Charles T. McClean is the Japan Foundation Postdoctoral Associate at Yale University’s Council on East Asian Studies. Previously, he was the Toyota Visiting Professor at the University of Michigan’s Center for Japanese Studies and a Postdoctoral Fellow at Harvard University’s Program on U.S.-Japan Relations. His research focuses on the politics of age, institutions, representation, social policy, and Japan. His work has been published (or is forthcoming) in Comparative Political Studies, Nature Medicine, Political Psychology, PS: Political Science & Politics, and other venues in political science and public policy. He is currently completing a book manuscript, Silver Democracy: Youth Representation in an Aging Japan, that explores the causes and consequences of youth underrepresentation in democracies. He holds a BA in International Relations and Japanese from Tufts University (summa cum laude), an MA in East Asian Studies from Harvard University, and a PhD in Political Science from the University of California, San Diego.
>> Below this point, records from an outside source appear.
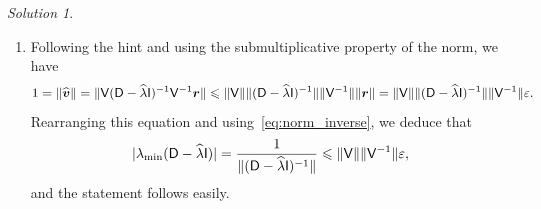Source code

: \documentclass[11pt]{article}
\theoremstyle{definition}
\theoremstyle{remark}
\newtheorem*{solution}{Solution}
\begin{document}
\begin{solution}
\begin{enumerate}
        \item
            Following the hint and using the submultiplicative property of the norm,
            we have
            \[
                1 = \norm{\widehat {\vect v}}
                = \norm{\mat V (\mat D - \widehat \lambda \mat I)^{-1}  \mat V^{-1} {\vect r}}
                \leq \norm{\mat V} \norm{(\mat D - \widehat \lambda \mat I)^{-1}} \norm{\mat V^{-1}} \norm{\vect r}
                = \norm{\mat V} \norm{(\mat D - \widehat \lambda \mat I)^{-1}} \norm{\mat V^{-1}} \varepsilon.
            \]
            Rearranging this equation and using~\eqref{eq:norm_inverse},
            we deduce that
            \[
                \abs{\lambda_{\min} (\mat D - \widehat \lambda \mat I)}
                = \frac{1}{\norm{(\mat D - \widehat \lambda \mat I)^{-1}}}
                \leq \norm{\mat V} \norm{\mat V^{-1}} \varepsilon,
            \]
            and the statement follows easily.

    \end{enumerate}
\end{solution}
\end{document}
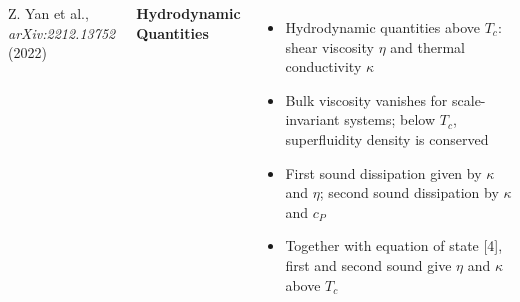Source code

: \documentclass[26pt, paperwidth=36in,paperheight=48in]{tikzposter} %
\newcommand{\myfont}{\fontsize{24}{30}\selectfont}
\begin{document}
\begin{columns}
{		\hspace{12.0 cm} Z. Yan et al., \textit{arXiv:2212.13752} (2022)
	}
	
	
	
	
	


	
	
	
	

	
	\block[]{\textcolor{BEC1blue}{Hydrodynamics -- Transport Properties}}
	{
		\begin{minipage}{0.38\textwidth}
			\flushleft
			\textbf{Hydrodynamic Quantities}
			\vspace{0.5cm}
			\myfont
			\begin{itemize}
				\item Hydrodynamic quantities above $T_c$: shear viscosity $\eta$ and thermal conductivity $\kappa$
				
				\item Bulk viscosity vanishes for scale-invariant systems; below $T_c$, superfluidity density is conserved 
				
				\item First sound dissipation given by $\kappa$ and $\eta$; second sound dissipation by $\kappa$ and $c_P$
				
				\item Together with equation of state [4], first and second sound give $\eta$ and $\kappa$ above $T_c$
			\end{itemize}
		\end{minipage}
		
}
\end{columns}
\end{document}
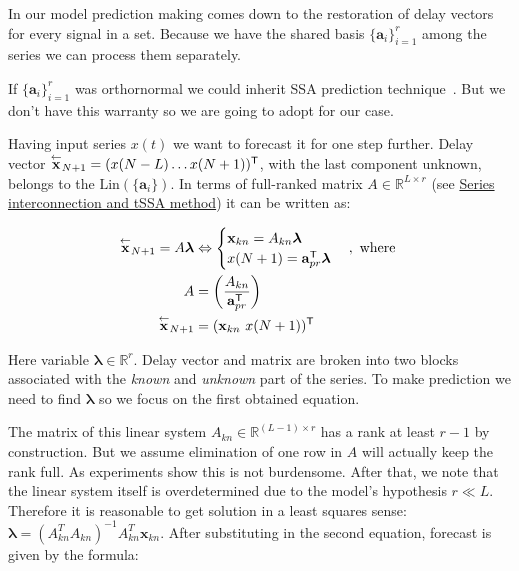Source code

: 	In our model prediction making comes down to the restoration of delay vectors for every signal in a set. Because we have the shared basis $ \{\mathbf{a}_i\}_{i = 1}^r $ among the series we can process them separately. 
	
	If $ \{\mathbf{a}_i\}_{i = 1}^r $ was orthornormal we could inherit SSA prediction technique~\cite{ecfb9dc578be43ae9ee8fc88b8ff9151}. But we don't have this warranty so we are going to adopt for our case.
	
	Having input series $ x(t) $ we want to forecast it for one step further. Delay vector $ \overset{\leftarrow}{\mathbf{x}}_{N + 1} = (x(N - L) \ldots x(N + 1))^{\mathsf{T}} $, with the last component unknown, belongs to the $ \text{Lin}(\{\mathbf{a}_i\}) $. In terms of full-ranked matrix $ A \in \mathbb{R}^{L \times r} $ (see \hyperref[sec:tssa_method]{Series interconnection and tSSA method}) it can be written as:
	
	\begin{align}\label{eq:main_pred_for_A}
		\overset{\leftarrow}{\mathbf{x}}_{N + 1} = A \boldsymbol{\lambda} &\Leftrightarrow \begin{cases}
			\mathbf{x}_{kn} = A_{kn} \boldsymbol{\lambda}  \\
			x(N + 1) = \mathbf{a}_{pr}^{\mathsf{T}} \boldsymbol{\lambda}
		\end{cases}, \text{ where } \\
		A &= \left( \dfrac{A_{kn}}{\mathbf{a}_{pr}^{\mathsf{T}}} \right) \nonumber \\
		\overset{\leftarrow}{\mathbf{x}}_{N + 1} &= (\mathbf{x}_{kn} \  x(N + 1))^{\mathsf{T}} \nonumber
	\end{align}
	
	Here variable $ \boldsymbol{\lambda} \in \mathbb{R}^r $. Delay vector and matrix are broken into two blocks associated with the \emph{known} and \emph{unknown} part of the series. To make prediction we need to find $ \boldsymbol{\lambda} $ so we focus on the first obtained equation.
	
	The matrix of this linear system $ A_{kn} \in \mathbb{R}^{(L - 1) \times r} $ has a rank at least $ r - 1 $ by construction. But we assume elimination of one row in $ A $ will actually keep the rank full. As experiments show this is not burdensome. After that, we note that the linear system itself is overdetermined due to the model's hypothesis $ r \ll L $. Therefore it is reasonable to get solution in a least squares sense: $ \boldsymbol{\lambda} = (A_{kn}^T A_{kn})^{-1} A_{kn}^T \mathbf{x}_{kn} $. After substituting in the second equation, forecast is given by the formula:
	
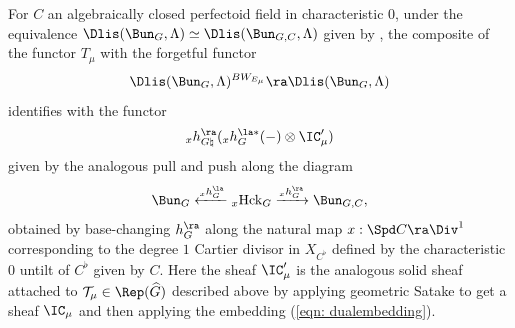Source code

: \documentclass[letterpaper,11pt]{amsart}
\begin{document}
For $C$ an algebraically closed perfectoid field in characteristic $0$, under the equivalence $\Dlis(\Bun_{G},\Lambda) \simeq \Dlis(\Bun_{G,C},\Lambda)$ given by \cite[Corollary~V.2.3]{FSGeomLLC}, the composite of the functor $T_{\mu}$ with the forgetful functor 
\[ \Dlis(\Bun_{G},\Lambda)^{BW_{E_{\mu}}} \ra \Dlis(\Bun_{G},\Lambda) \]
identifies with the functor
\[ \phantom{}_{x}h^{\ra}_{G\natural}(\phantom{}_{x}h^{\la*}_{G}(-) \otimes \IC'_{\mu}) \] 
given by the analogous pull and push along the diagram
\begin{equation}{\label{eqn: basechangedHeckeDiagram}}
\Bun_{G} \xleftarrow{\phantom{}_{x}h^{\la}_{G}} \phantom{}_{x}\mathrm{Hck}_{G} \xrightarrow{\phantom{}_{x}h^{\ra}_{G}} \Bun_{G,C}, 
\end{equation}
obtained by base-changing $h^{\ra}_{G}$ along the natural map $x: \Spd C \ra \Div^{1}$ corresponding to the degree $1$ Cartier divisor in $X_{C^{\flat}}$ defined by the characteristic $0$ untilt of $C^{\flat}$ given by $C$. Here the sheaf $\IC'_{\mu}$ is the analogous solid sheaf attached to $\mathcal{T}_{\mu} \in \Rep(\widehat{G})$ described above by applying geometric Satake to get a sheaf $\IC_{\mu}$ and then applying the embedding (\ref{eqn: dualembedding}).
\end{document}
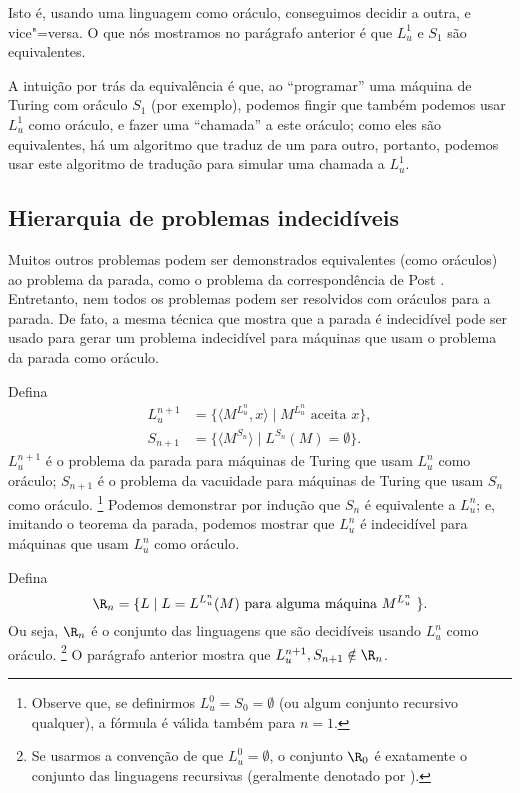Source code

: Isto é, usando uma linguagem como oráculo, conseguimos decidir a outra,
e vice"=versa.
O que nós mostramos no parágrafo anterior é que
$L_u^1$ e $S_1$ são equivalentes.

A intuição por trás da equivalência é que,
ao ``programar'' uma máquina de Turing com oráculo $S_1$ (por exemplo),
podemos fingir que também podemos usar $L_u^1$ como oráculo,
e fazer uma ``chamada'' a este oráculo;
como eles são equivalentes,
há um algoritmo que traduz de um para outro,
portanto, podemos usar este algoritmo de tradução
para simular uma chamada a $L_u^1$.

\subsection{Hierarquia de problemas indecidíveis}

Muitos outros problemas podem ser demonstrados equivalentes
(como oráculos)
ao problema da parada,
como o problema da correspondência de Post \cite[p.~214]{HopcroftUllman1979}.
Entretanto,
nem todos os problemas podem ser resolvidos com oráculos para a parada.
De fato, a mesma técnica que mostra que a parada é indecidível
pode ser usado para gerar um problema indecidível
para máquinas que usam o problema da parada como oráculo.

Defina
\begin{align*}
    L_u^{n+1} &= \{ \langle M^{L_u^n}, x \rangle \mid M^{L_u^n} \text{ aceita } x \}, \\
    S_{n+1} &= \{ \langle M^{S_n} \rangle \mid L^{S_n}(M) = \emptyset \}.
\end{align*}
$L_u^{n+1}$ é o problema da parada
para máquinas de Turing que usam $L_u^n$ como oráculo;
$S_{n+1}$ é o problema da vacuidade
para máquinas de Turing que usam $S_n$ como oráculo.%
\footnote{
    Observe que,
    se definirmos $L_u^0 = S_0 = \emptyset$
    (ou algum conjunto recursivo qualquer),
    a fórmula é válida também para $n = 1$.
}
Podemos demonstrar por indução que $S_n$ é equivalente a $L_u^n$;
e, imitando o teorema da parada,
podemos mostrar que $L_u^n$ é indecidível para máquinas que usam $L_u^n$ como oráculo.

Defina
\begin{equation*}
    \R_n = \{ L \mid L = L^{L_u^n}(M) \text{ para alguma máquina $M^{L_u^n}$ } \}.
\end{equation*}
Ou seja, $\R_n$ é o conjunto das linguagens
que são decidíveis usando $L_u^n$ como oráculo.%
\footnote{
    Se usarmos a convenção de que $L_u^0 = \emptyset$,
    o conjunto $\R_0$ é exatamente o conjunto das linguagens recursivas
    (geralmente denotado por \R).
}
O parágrafo anterior mostra que $L_u^{n+1}, S_{n+1} \notin \R_n$.

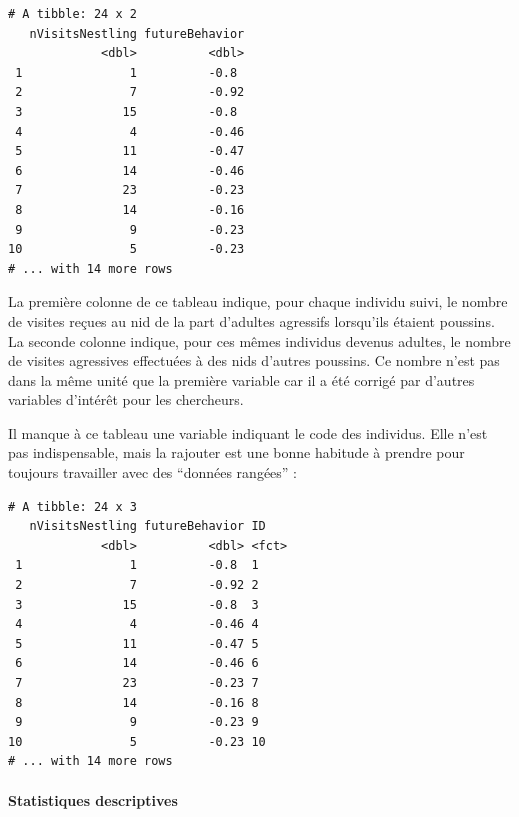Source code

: \documentclass[
  a4paper,
]{article}
\newenvironment{Shaded}{\begin{snugshade}}{\end{snugshade}}
\newcommand{\DataTypeTok}[1]{\textcolor[rgb]{0.00,0.34,0.68}{#1}}
\newcommand{\DecValTok}[1]{\textcolor[rgb]{0.69,0.50,0.00}{#1}}
\newcommand{\KeywordTok}[1]{\textcolor[rgb]{0.12,0.11,0.11}{\textbf{#1}}}
\newcommand{\NormalTok}[1]{\textcolor[rgb]{0.12,0.11,0.11}{#1}}
\newcommand{\OperatorTok}[1]{\textcolor[rgb]{0.12,0.11,0.11}{#1}}
\newcommand{\StringTok}[1]{\textcolor[rgb]{0.75,0.01,0.01}{#1}}
\begin{document}
\begin{verbatim}
# A tibble: 24 x 2
   nVisitsNestling futureBehavior
             <dbl>          <dbl>
 1               1          -0.8 
 2               7          -0.92
 3              15          -0.8 
 4               4          -0.46
 5              11          -0.47
 6              14          -0.46
 7              23          -0.23
 8              14          -0.16
 9               9          -0.23
10               5          -0.23
# ... with 14 more rows
\end{verbatim}

La première colonne de ce tableau indique, pour chaque individu suivi, le nombre de visites reçues au nid de la part d'adultes agressifs lorsqu'ils étaient poussins. La seconde colonne indique, pour ces mêmes individus devenus adultes, le nombre de visites agressives effectuées à des nids d'autres poussins. Ce nombre n'est pas dans la même unité que la première variable car il a été corrigé par d'autres variables d'intérêt pour les chercheurs.

Il manque à ce tableau une variable indiquant le code des individus. Elle n'est pas indispensable, mais la rajouter est une bonne habitude à prendre pour toujours travailler avec des ``données rangées'' :

\begin{Shaded}
\end{Shaded}

\begin{verbatim}
# A tibble: 24 x 3
   nVisitsNestling futureBehavior ID   
             <dbl>          <dbl> <fct>
 1               1          -0.8  1    
 2               7          -0.92 2    
 3              15          -0.8  3    
 4               4          -0.46 4    
 5              11          -0.47 5    
 6              14          -0.46 6    
 7              23          -0.23 7    
 8              14          -0.16 8    
 9               9          -0.23 9    
10               5          -0.23 10   
# ... with 14 more rows
\end{verbatim}

\hypertarget{statistiques-descriptives-4}{%
\paragraph{Statistiques descriptives}\label{statistiques-descriptives-4}}
\end{document}
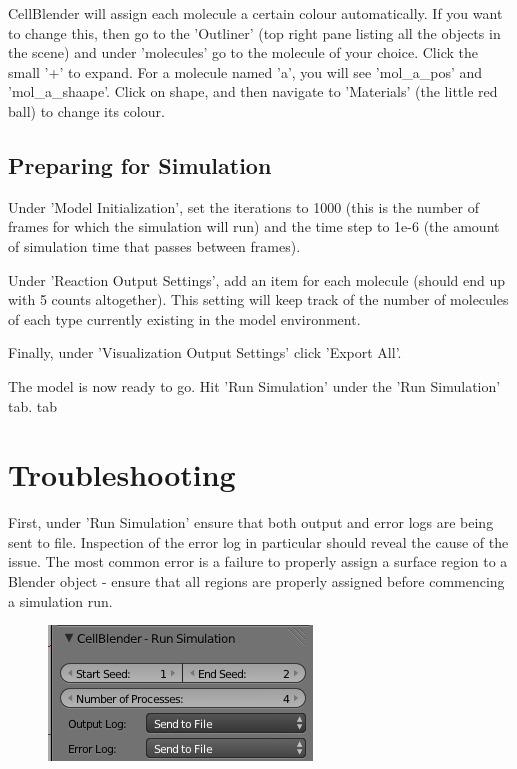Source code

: \documentclass[twoside,a4paper]{refart}
\begin{document}
CellBlender will assign each molecule a certain colour automatically. If you want to change this, then go to the 'Outliner' (top right pane listing all the objects in the scene) and under 'molecules' go to the molecule of your choice. Click the small '+' to expand. For a molecule named 'a', you will see 'mol\_a\_pos' and 'mol\_a\_shaape'. Click on shape, and then navigate to 'Materials' (the little red ball) to change its colour.

\subsection{Preparing for Simulation}
Under 'Model Initialization', set the iterations to 1000 (this is the number of frames for which the simulation will run) and the time step to 1e-6 (the amount of simulation time that passes between frames).

Under 'Reaction Output Settings', add an item for each molecule (should end up with 5 counts altogether). This setting will keep track of the number of molecules of each type currently existing in the model environment.

Finally, under 'Visualization Output Settings' click 'Export All'.

The model is now ready to go. Hit 'Run Simulation' under the 'Run Simulation' tab.
tab
\section{Troubleshooting}
 First, under 'Run Simulation' ensure that both output and error logs are being sent to file. Inspection of the error log in particular should reveal the cause of the issue. The most common error is a failure to properly assign a surface region to a Blender object - ensure that all regions are properly assigned before commencing a simulation run.

    \begin{figure}[H]
        \includegraphics[scale=0.5]{trouble1.png}
    \end{figure}
\end{document}
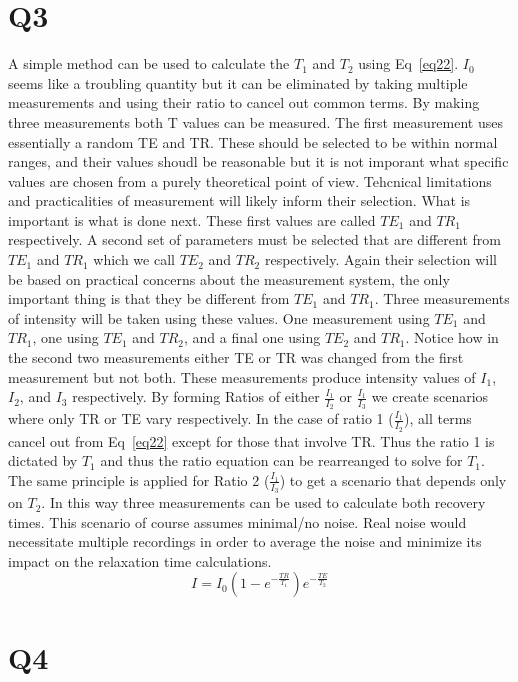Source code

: \documentclass[12pt]{article}
\begin{document}
\section{Q3}
A simple method can be used to calculate the $T_1$ and $T_2$ using Eq~\ref{eq22}. $I_0$ seems like a troubling quantity but it can be eliminated by taking multiple measurements and using their ratio to cancel out common terms. By making three measurements both T values can be measured. The first measurement uses essentially a random TE and TR. These should be selected to be within normal ranges, and their values shoudl be reasonable but it is not imporant what specific values are chosen from a purely theoretical point of view. Tehcnical limitations and practicalities of measurement will likely inform their selection. What is important is what is done next. These first values are called $TE_1$ and $TR_1$ respectively. A second set of parameters must be selected that are different from  $TE_1$ and $TR_1$ which we call  $TE_2$ and $TR_2$ respectively. Again their selection will be based on practical concerns about the measurement system, the only important thing is that they be different from  $TE_1$ and $TR_1$. Three measurements of intensity will be taken using these values. One measurement using  $TE_1$ and $TR_1$, one using $TE_1$ and $TR_2$, and a final one using $TE_2$ and $TR_1$. Notice how in the second two measurements either TE or TR was changed from the first measurement but not both. These measurements produce intensity values of $I_1$, $I_2$, and $I_3$ respectively. By forming Ratios of either $\frac{I_1}{I_2}$ or $\frac{I_1}{I_3}$ we create scenarios where only TR or TE vary respectively. In the case of ratio 1 ($\frac{I_1}{I_2}$), all terms cancel out from Eq~\ref{eq22} except for those that involve TR. Thus the ratio 1 is dictated by $T_1$ and thus the ratio equation can be rearreanged to solve for $T_1$. The same principle is applied for Ratio 2 ($\frac{I_1}{I_3}$) to get a scenario that depends only on $T_2$. In this way three measurements can be used to calculate both recovery times. This scenario of course assumes minimal/no noise. Real noise would necessitate multiple recordings in order to average the noise and minimize its impact on the relaxation time calculations.
\begin{equation}
I = I_0(1-e^{-\frac{TR}{T_1}})e^{-\frac{TE}{T_2}}
\label{eq22}
\end{equation}

\section{Q4}
\end{document}

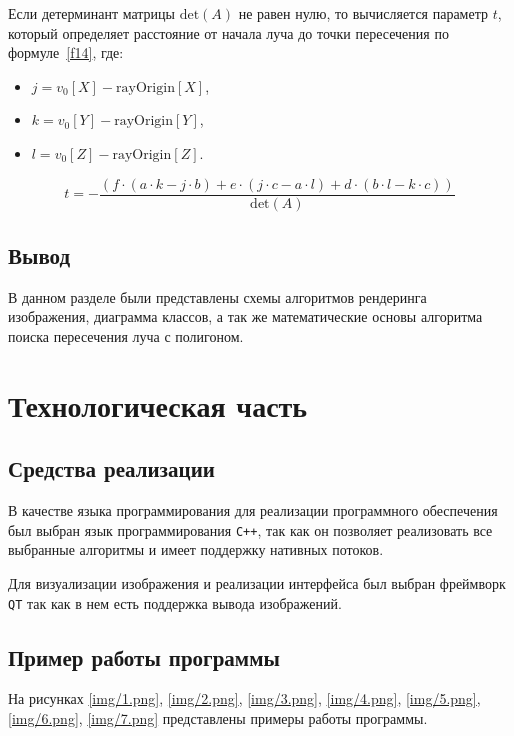 Если детерминант матрицы \(\text{det}(A)\) не равен нулю, то вычисляется параметр \(t\), который определяет расстояние от начала луча до точки пересечения по формуле~\ref{f14}, где:
\begin{itemize}
    \item \(j = v_0[X] - \text{rayOrigin}[X]\),
    \item \(k = v_0[Y] - \text{rayOrigin}[Y]\),
    \item \(l = v_0[Z] - \text{rayOrigin}[Z]\).
\end{itemize}

\begin{equation}
t = - \frac{(f \cdot (a \cdot k - j \cdot b) + e \cdot (j \cdot c - a \cdot l) + d \cdot (b \cdot l - k \cdot c))}{\text{det}(A)}
\label{f14}
\end{equation}

\section{Вывод}
В данном разделе были представлены схемы алгоритмов рендеринга изображения, диаграмма классов, а так же математические основы алгоритма поиска пересечения луча с полигоном.

\chapter{Технологическая часть}
\section{Средства реализации}
В качестве языка программирования для реализации программного
обеспечения был выбран язык программирования \texttt{C++}, так как он позволяет реализовать все выбранные алгоритмы и имеет поддержку нативных потоков.

Для визуализации изображения и реализации интерфейса был выбран фреймворк \texttt{QT} так как в нем есть поддержка вывода изображений.

\section{Пример работы программы}
На рисунках \ref{img/1.png}, \ref{img/2.png}, \ref{img/3.png}, \ref{img/4.png}, \ref{img/5.png}, \ref{img/6.png}, \ref{img/7.png} представлены примеры работы программы.



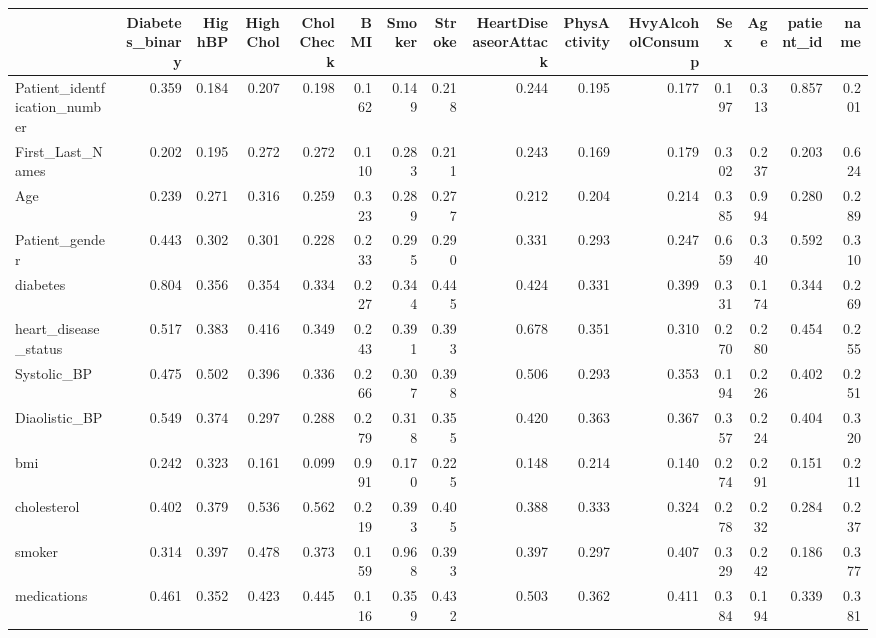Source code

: \begin{tabular}{lrrrrrrrrrrrrrr}
\toprule
 & Diabetes_binary & HighBP & HighChol & CholCheck & BMI & Smoker & Stroke & HeartDiseaseorAttack & PhysActivity & HvyAlcoholConsump & Sex & Age & patient_id & name \\
\midrule
Patient_identfication_number & 0.359 & 0.184 & 0.207 & 0.198 & 0.162 & 0.149 & 0.218 & 0.244 & 0.195 & 0.177 & 0.197 & 0.313 & 0.857 & 0.201 \\
First_Last_Names & 0.202 & 0.195 & 0.272 & 0.272 & 0.110 & 0.283 & 0.211 & 0.243 & 0.169 & 0.179 & 0.302 & 0.237 & 0.203 & 0.624 \\
Age & 0.239 & 0.271 & 0.316 & 0.259 & 0.323 & 0.289 & 0.277 & 0.212 & 0.204 & 0.214 & 0.385 & 0.994 & 0.280 & 0.289 \\
Patient_gender & 0.443 & 0.302 & 0.301 & 0.228 & 0.233 & 0.295 & 0.290 & 0.331 & 0.293 & 0.247 & 0.659 & 0.340 & 0.592 & 0.310 \\
diabetes & 0.804 & 0.356 & 0.354 & 0.334 & 0.227 & 0.344 & 0.445 & 0.424 & 0.331 & 0.399 & 0.331 & 0.174 & 0.344 & 0.269 \\
heart_disease_status & 0.517 & 0.383 & 0.416 & 0.349 & 0.243 & 0.391 & 0.393 & 0.678 & 0.351 & 0.310 & 0.270 & 0.280 & 0.454 & 0.255 \\
Systolic_BP & 0.475 & 0.502 & 0.396 & 0.336 & 0.266 & 0.307 & 0.398 & 0.506 & 0.293 & 0.353 & 0.194 & 0.226 & 0.402 & 0.251 \\
Diaolistic_BP & 0.549 & 0.374 & 0.297 & 0.288 & 0.279 & 0.318 & 0.355 & 0.420 & 0.363 & 0.367 & 0.357 & 0.224 & 0.404 & 0.320 \\
bmi & 0.242 & 0.323 & 0.161 & 0.099 & 0.991 & 0.170 & 0.225 & 0.148 & 0.214 & 0.140 & 0.274 & 0.291 & 0.151 & 0.211 \\
cholesterol & 0.402 & 0.379 & 0.536 & 0.562 & 0.219 & 0.393 & 0.405 & 0.388 & 0.333 & 0.324 & 0.278 & 0.232 & 0.284 & 0.237 \\
smoker & 0.314 & 0.397 & 0.478 & 0.373 & 0.159 & 0.968 & 0.393 & 0.397 & 0.297 & 0.407 & 0.329 & 0.242 & 0.186 & 0.377 \\
medications & 0.461 & 0.352 & 0.423 & 0.445 & 0.116 & 0.359 & 0.432 & 0.503 & 0.362 & 0.411 & 0.384 & 0.194 & 0.339 & 0.381 \\
\bottomrule
\end{tabular}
Lauren McKee is an Associate Professor of Political Science and Asian Studies at Berea College in Berea, KY, where she teaches classes on comparative and East Asian politics. She first joined the faculty of Berea in 2014 as an ASIANetwork-Luce Foundation Postdoctoral Teaching Fellow after receiving a Ph.D. in International Studies from Old Dominion University. Dr. McKee regularly works with the National Consortium for Teaching About Asia, has published in the Association for Asian Studies’ journal Education About Asia, and is currently working on a volume for the AAS series Key Issues in Asian Studies on Japanese politics and government. In addition to pedagogy, Dr. McKee’s research interests are energy policy and security, especially nuclear energy policy in the United States and Japan
Cindi SturtzSreetharan teaches in the Anthropology and Global Health programs the Arizona State University School of Human Evolution and Social Change. She joined ASU in 2015, after teaching for 12 years at CSU Sacramento. She has received funding from the National Science Foundation, KCCJEE, Japan Society for the Promotion of Science, the Japan Foundation, and the Abe Fellowship (Social Science Research Council) for her work on issues relating to Japanese language, gender, and weight stigma. Dr. SturtzSreetharan works at the intersection of everyday language practices, weight, and stigma. She recently published a team-based ethnography Fat in Four Cultures (University of Toronto Press), a comparative project that reveals the shared struggles and local distinctions of how people in Japan, the United States, Samoa, and Paraguay are coping with and managing anti-fat messages from public leaders and peers. Currently, Dr. SturtzSreetharan is working to understand the ways that everyday language practices contribute to felt weight stigma. Dr. SturtzSreetharan received her PhD in linguistic anthropology (言語人類学) from UC Davis.